Return only the lines of the listing below that run from the line with "(h^y \cdot m)" through the line with "Die Sicherheit des", both ends included, exactly as written.
- Opening Delimiter -
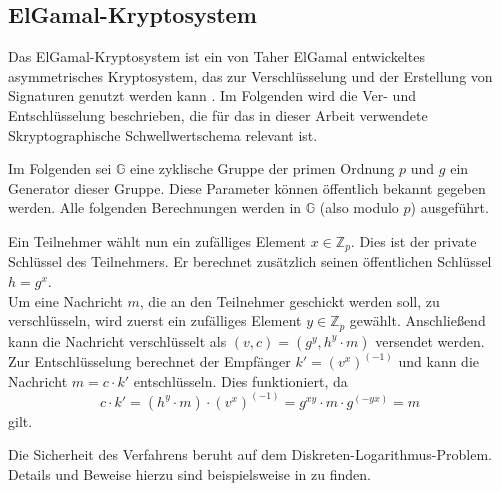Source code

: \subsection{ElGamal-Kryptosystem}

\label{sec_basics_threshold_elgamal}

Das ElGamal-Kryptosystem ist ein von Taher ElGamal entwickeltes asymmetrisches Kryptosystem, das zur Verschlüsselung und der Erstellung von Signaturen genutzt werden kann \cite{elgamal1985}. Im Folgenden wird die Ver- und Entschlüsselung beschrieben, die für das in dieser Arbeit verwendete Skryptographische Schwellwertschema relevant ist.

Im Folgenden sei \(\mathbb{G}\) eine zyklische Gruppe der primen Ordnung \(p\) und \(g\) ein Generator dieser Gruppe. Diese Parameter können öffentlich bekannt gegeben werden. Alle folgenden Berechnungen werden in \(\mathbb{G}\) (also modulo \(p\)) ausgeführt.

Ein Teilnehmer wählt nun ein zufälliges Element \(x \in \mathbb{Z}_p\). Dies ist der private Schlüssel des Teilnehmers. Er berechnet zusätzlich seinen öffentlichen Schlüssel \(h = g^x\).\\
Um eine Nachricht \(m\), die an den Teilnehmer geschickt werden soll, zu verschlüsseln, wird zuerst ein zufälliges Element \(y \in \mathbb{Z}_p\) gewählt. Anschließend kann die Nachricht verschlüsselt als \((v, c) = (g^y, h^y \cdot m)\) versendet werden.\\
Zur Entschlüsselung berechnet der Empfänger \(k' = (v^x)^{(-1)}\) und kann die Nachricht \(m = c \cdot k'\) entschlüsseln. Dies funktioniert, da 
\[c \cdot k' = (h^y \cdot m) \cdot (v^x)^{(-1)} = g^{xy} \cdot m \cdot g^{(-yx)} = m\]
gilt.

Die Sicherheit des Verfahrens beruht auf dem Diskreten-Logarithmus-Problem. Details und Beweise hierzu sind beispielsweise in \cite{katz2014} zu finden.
- Closing Delimiter -
- Opening Delimiter -
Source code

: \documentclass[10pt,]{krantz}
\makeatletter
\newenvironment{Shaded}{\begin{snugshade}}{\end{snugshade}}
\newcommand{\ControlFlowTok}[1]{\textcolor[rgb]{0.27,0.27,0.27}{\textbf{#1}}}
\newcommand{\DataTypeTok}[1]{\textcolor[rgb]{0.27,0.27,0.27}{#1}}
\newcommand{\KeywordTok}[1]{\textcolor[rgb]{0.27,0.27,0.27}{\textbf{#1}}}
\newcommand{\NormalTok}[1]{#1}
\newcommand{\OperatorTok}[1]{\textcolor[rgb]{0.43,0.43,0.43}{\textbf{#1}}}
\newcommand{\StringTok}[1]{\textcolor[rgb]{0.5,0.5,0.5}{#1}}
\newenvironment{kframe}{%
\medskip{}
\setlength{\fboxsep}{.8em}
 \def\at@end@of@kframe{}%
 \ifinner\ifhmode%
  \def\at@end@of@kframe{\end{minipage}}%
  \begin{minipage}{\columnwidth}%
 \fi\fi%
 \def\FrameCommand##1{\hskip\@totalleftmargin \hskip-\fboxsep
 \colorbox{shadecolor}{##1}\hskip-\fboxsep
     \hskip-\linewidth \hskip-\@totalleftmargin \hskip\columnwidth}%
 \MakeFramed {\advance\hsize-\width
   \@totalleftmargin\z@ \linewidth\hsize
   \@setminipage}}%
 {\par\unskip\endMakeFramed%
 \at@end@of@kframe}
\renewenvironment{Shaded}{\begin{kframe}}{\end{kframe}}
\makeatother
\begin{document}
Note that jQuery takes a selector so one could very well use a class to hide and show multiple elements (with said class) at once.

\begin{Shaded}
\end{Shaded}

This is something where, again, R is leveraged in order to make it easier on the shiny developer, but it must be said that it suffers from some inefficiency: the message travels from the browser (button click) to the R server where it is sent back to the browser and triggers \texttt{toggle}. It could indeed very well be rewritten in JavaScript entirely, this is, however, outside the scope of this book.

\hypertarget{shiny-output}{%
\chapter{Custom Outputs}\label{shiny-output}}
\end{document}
- Closing Delimiter -
- Opening Delimiter -
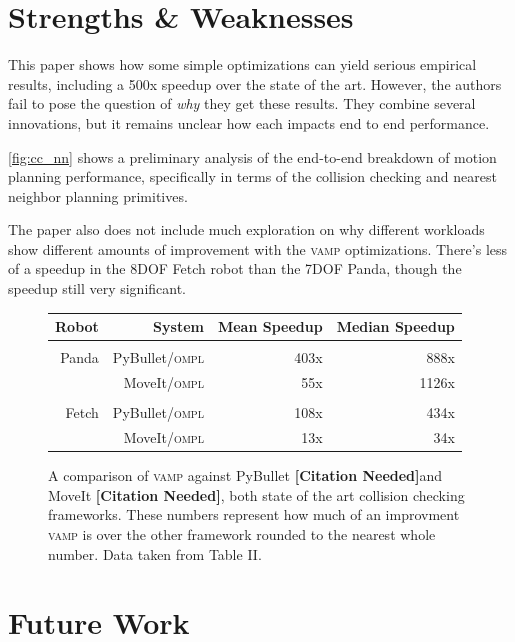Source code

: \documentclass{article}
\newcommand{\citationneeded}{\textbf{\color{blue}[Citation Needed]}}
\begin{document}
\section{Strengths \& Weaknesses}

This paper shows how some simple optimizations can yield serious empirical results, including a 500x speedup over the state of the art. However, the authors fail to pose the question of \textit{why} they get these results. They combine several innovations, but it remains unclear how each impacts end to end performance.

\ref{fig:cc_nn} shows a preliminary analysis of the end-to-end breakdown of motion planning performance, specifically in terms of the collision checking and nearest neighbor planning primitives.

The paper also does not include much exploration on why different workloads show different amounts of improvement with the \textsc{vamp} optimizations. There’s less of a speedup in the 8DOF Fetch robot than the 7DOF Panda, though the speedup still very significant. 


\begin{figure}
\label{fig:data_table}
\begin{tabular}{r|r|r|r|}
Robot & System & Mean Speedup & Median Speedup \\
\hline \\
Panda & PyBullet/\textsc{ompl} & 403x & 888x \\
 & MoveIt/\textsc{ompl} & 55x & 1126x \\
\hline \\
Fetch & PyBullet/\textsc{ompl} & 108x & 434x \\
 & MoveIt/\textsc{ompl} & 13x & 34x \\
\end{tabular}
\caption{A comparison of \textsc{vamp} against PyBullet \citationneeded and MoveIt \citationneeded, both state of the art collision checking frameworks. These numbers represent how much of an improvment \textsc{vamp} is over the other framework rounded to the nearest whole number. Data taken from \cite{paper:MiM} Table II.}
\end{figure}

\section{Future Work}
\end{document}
- Closing Delimiter -
## Result for this exercise
\[c \cdot k' = (h^y \cdot m) \cdot (v^x)^{(-1)} = g^{xy} \cdot m \cdot g^{(-yx)} = m\]
gilt.

Die Sicherheit des Verfahrens beruht auf dem Diskreten-Logarithmus-Problem. Details und Beweise hierzu sind beispielsweise in \cite{katz2014} zu finden.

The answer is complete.